Is the housing market in a bubble?
Home prices have surged sharply in the past few years. Data published this week revealed that the median home price in the US surged to an all-time high of over $402k in May. This was a substantial increase considering that the US median household salary is over $69,000.
As a result, it would take a median household almost 7 years to buy a home if they spent all their salaries on housing. But with most Americans living paycheck-to-paycheck, it has become incredibly difficult for most people to afford homes.
However, the current surge in home prices is different from what happened in 2008. At the time, a surge in home prices was driven by the subprime mortgages that most companies were offering. The current surge is mostly because of the ongoing supply and demand imbalance. While demand has risen, supply has been under pressure because of the rising inflation and supply chain challenges.
Next housing crash prediction
Recent data show that the housing market is moderating.
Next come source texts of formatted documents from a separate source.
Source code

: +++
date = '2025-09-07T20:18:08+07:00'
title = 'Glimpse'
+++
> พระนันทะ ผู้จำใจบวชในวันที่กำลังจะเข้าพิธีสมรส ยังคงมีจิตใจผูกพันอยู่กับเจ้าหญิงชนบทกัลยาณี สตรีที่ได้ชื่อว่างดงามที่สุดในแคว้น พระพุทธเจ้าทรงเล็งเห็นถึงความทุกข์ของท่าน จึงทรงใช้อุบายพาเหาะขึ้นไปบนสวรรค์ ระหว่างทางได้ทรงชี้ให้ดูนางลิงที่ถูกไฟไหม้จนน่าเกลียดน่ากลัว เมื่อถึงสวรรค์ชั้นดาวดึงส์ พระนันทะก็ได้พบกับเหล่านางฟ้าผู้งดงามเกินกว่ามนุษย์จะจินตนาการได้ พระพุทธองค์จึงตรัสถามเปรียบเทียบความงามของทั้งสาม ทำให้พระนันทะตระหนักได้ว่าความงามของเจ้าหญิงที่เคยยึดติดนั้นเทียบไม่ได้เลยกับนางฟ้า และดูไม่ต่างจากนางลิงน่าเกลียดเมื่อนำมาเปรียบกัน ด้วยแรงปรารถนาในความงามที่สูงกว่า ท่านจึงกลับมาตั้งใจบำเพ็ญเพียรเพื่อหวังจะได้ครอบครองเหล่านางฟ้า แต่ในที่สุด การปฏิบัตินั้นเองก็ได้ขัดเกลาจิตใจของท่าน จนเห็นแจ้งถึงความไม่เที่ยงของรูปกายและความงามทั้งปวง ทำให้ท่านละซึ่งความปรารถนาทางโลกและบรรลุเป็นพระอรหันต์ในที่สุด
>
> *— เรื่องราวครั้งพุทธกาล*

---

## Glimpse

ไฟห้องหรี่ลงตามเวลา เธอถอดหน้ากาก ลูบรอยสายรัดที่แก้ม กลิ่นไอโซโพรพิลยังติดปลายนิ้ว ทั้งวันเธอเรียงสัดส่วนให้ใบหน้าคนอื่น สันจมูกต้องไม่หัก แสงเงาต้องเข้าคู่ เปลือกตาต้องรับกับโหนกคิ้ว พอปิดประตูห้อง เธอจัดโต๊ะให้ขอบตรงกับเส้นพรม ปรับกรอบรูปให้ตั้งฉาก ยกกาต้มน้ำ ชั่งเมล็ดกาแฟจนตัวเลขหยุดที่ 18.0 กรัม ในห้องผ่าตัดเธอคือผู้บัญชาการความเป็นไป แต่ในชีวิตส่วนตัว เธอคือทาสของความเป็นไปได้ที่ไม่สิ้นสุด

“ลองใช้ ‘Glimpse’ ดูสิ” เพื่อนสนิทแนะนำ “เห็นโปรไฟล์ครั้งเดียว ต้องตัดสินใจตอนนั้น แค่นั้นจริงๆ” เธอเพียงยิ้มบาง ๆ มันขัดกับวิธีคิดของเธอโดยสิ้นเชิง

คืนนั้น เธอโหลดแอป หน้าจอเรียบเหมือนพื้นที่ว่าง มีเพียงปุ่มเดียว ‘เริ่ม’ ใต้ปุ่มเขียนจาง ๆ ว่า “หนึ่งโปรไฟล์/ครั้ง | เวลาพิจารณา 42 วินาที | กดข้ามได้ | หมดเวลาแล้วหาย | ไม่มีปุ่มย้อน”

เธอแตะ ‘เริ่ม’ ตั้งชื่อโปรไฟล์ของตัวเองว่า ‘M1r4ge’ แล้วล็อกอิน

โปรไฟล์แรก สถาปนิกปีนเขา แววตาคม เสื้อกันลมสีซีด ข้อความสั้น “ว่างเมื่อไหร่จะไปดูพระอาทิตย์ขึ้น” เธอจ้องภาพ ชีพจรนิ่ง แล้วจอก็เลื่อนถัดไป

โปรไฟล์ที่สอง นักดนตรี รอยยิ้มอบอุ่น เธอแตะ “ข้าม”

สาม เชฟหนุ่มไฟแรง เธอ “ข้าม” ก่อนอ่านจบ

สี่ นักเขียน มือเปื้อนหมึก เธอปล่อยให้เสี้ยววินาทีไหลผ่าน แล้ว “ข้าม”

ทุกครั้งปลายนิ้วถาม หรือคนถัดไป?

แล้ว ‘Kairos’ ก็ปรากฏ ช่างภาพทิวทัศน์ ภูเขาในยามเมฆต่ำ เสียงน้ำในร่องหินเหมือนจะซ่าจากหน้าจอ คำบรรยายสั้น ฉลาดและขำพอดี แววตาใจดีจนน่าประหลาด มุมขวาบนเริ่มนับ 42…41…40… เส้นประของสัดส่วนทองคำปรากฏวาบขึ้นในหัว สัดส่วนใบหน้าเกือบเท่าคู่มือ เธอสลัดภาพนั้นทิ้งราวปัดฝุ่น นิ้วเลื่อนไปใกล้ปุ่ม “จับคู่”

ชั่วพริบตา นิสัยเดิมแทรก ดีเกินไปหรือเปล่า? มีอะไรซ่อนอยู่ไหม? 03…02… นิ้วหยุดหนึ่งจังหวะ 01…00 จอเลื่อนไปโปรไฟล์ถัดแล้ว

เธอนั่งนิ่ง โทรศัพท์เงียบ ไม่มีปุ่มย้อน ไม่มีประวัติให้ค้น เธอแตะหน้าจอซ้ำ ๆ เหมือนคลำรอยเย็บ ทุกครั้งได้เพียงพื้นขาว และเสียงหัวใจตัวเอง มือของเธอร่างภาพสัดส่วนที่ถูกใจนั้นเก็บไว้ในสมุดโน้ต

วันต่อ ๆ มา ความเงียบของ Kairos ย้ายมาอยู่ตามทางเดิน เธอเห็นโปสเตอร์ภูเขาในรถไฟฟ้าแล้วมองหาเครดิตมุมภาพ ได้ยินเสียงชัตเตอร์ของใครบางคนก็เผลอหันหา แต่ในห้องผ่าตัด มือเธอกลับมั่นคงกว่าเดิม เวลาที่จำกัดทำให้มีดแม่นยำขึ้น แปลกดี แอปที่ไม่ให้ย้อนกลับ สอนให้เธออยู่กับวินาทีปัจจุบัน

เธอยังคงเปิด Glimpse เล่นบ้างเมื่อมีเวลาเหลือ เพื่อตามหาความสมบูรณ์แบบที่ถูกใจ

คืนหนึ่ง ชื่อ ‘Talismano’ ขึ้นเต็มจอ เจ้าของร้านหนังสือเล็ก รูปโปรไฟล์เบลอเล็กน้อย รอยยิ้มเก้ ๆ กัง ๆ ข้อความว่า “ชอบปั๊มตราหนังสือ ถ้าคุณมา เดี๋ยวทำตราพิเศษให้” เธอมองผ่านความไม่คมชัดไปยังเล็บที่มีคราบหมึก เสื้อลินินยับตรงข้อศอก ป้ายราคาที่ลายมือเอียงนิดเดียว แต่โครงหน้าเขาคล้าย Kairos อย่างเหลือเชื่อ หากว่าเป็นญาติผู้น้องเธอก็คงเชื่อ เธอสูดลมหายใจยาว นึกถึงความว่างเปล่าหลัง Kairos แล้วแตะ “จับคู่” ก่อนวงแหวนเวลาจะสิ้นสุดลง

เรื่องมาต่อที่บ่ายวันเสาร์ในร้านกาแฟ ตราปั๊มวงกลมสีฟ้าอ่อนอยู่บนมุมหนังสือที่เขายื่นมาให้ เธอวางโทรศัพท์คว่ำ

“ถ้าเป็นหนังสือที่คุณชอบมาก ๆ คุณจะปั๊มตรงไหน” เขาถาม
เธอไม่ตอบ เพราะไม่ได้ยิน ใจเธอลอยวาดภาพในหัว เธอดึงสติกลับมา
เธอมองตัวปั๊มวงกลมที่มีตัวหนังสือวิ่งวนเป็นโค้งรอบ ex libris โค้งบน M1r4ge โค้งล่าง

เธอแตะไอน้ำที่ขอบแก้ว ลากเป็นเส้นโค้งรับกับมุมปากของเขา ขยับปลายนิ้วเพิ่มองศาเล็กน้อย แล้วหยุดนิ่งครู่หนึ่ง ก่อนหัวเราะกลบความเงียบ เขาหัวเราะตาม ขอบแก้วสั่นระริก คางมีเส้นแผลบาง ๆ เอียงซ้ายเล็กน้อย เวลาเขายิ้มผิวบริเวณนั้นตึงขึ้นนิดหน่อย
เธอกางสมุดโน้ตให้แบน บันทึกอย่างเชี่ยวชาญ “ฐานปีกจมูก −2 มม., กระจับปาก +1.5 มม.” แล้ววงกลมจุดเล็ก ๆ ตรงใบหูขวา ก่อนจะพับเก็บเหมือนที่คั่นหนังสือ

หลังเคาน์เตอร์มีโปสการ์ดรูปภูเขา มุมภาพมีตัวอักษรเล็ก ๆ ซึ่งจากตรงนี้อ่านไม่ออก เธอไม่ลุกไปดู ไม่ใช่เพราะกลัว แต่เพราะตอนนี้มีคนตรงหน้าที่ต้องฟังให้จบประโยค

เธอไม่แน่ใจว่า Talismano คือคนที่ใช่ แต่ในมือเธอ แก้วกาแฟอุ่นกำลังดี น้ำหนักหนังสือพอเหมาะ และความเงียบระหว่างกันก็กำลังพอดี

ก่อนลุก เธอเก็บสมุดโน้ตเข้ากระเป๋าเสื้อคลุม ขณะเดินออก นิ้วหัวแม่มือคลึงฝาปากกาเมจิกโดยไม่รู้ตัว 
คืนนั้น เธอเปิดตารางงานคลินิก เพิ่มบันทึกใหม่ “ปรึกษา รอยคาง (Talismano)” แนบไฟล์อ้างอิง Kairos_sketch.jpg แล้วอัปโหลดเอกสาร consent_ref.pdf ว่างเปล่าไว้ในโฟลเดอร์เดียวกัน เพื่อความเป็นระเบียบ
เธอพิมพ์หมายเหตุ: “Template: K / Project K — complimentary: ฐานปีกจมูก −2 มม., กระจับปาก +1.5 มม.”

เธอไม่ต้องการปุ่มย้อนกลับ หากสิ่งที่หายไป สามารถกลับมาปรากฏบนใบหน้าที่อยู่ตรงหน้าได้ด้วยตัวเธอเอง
For example, data published last week showed that the country’s housing starts and building permits declined sharply in May. Meanwhile, data released this week revealed that existing home sales fell by more than 3.4% in May. The new home sales data that will be published on Friday are expected to show that they dropped sharply.
Meanwhile, results by KB Home and Lennar published weak results. As shown below, stocks of homebuilder stocks like KB Home, Lennar, and D.R Horton shares have crashed by more than 30% this year alone. This is a sign that most investors believe that the next housing crash will happen.
Now, with the Federal Reserve hiking interest rates, there are concerns that the trend will continue worsening. The Fed has already hiked interest rates by 150 basis points this year and analysts expect that more hikes are coming. As a result, mortgage rates have risen to 6%. And in a statement, Jerome Powell said that the bank wanted to bring housing to a sustainable path.
Therefore, it is still unclear whether the next housing crash will happen this year. Analysts believe that home prices will moderate sightly this year as demand eases. However, a crash in the magnitude that we saw in 2008 will likely not happen.